Samhain in the Glen Saturday 9.10.2021

The Glen sun that rises at one end and sets at the other. Our wee group are coming together as Treepuka to present a Samhain Celebration of dance, poetry and art in our lovely Glen. It will take place on Sunday 31 October…Hallowe’en itself… the threshold of the coming year and a very special time in the Glen.

days are closing in trees are getting sparer long sun keeps low
Treepuka present >-Samhain in the Glen -< a celebration of our wild place
map of the beastie

Grab yourself a wand of whiskery Rosebay willow herb let it guide you on following its nose you may play with painting a picture of all about you…
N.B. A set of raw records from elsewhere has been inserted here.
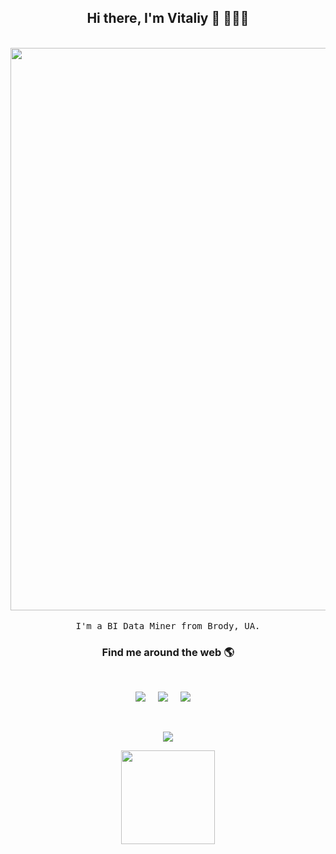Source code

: <h2 align='center'> Hi there, I'm Vitaliy 👋 🧑🏻‍💻 </h2>

<p align="center">
  <br><img src="https://upload.wikimedia.org/wikipedia/commons/thumb/3/3c/I_stand_with_Ukraine_banner.svg/2560px-I_stand_with_Ukraine_banner.svg.png" width="900px"><br><br>
  <samp> I'm a BI Data Miner from Brody, UA.
  </samp>
  <br>


<h3  align='center'>Find me around the web 🌎 </h3>
<br>
<p align='center'>
  <a href="https://t.me/noir00"><img src="https://img.shields.io/badge/telegram-%231DA1F2.svg?&style=for-the-badge&logo=telegram&logoColor=white" /></a>&nbsp;&nbsp;&nbsp;&nbsp;
  <a href="https://www.linkedin.com/in/noir00/"><img src="https://img.shields.io/badge/linkedin-%230077B5.svg?&style=for-the-badge&logo=linkedin&logoColor=white" /></a>&nbsp;&nbsp;&nbsp;&nbsp;
  <a href="mailto:vitaliykorolyk95@gmail.com"><img src="https://img.shields.io/badge/gmail-%23D14836.svg?&style=for-the-badge&logo=gmail&logoColor=white" /></a>&nbsp;&nbsp;&nbsp;&nbsp;
</p>
<br>
<p align='center'>
  <a href="#"><img src="https://visitor-badge.glitch.me/badge?page_id=PolarBearGG.PolarBearGG"></a>
</p>
<p align="center">
<img src="https://raw.githubusercontent.com/PolarBearGG/PolarBearGG/master/What-is-Git.gif" height="150px align="middle""/>
  </p>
whiskery wand of rosebay willow herb guiding me on

October dusk Friday 01.10.2021

Conscious that there is a small window of light before the dusk falls I hop over the barrier into the Glen. There is a new gate, grey as shiny steel and crowned with trident spikes, who owns this gate but the council, opening up another pedestrian entry point to the Glen for them, its lock telling us so… I read this as a good sign, that sometime the machines they ride will be left behind and the humans will come on foot with flesh hands and legs to carry them, I guess the first they will do is paint the gate to integrate and smooth the transition – a rite of passage is required. As I walk on down I’m drawn back up to the place of the fish, but the verge mowings already tell me she is no longer there with her roe, and I’m spared the disappointment as I am pulled back further and see, for the first time, a ribbon of tarmac woven the other way across the path, is this an infilling of an older route…? One that would lead into the place I live before it was my home. Its edges bearded with grass as if to say there is another meadow squashed beneath, an underland. I look for co-ordinates and find a perfect tree, an oak with a bend, and an intermingling of leaves with another, a twin oak making the portal through which I see the dark triangles of the evergreens on the other side. This is the ground where I once found in a shallow dug out by a dog the body of a fledgling blackbird, and I feel I stand on a hill of small sacrifices. Walking on down I find the ragwort buachaláin unearthed and presented to the bench cementing my mood for the walk, the final encore. And as I pass onto the pitch I see that one of the limes is wearing a twisted bangle on its thin branch improvised from a massive human ear hoop.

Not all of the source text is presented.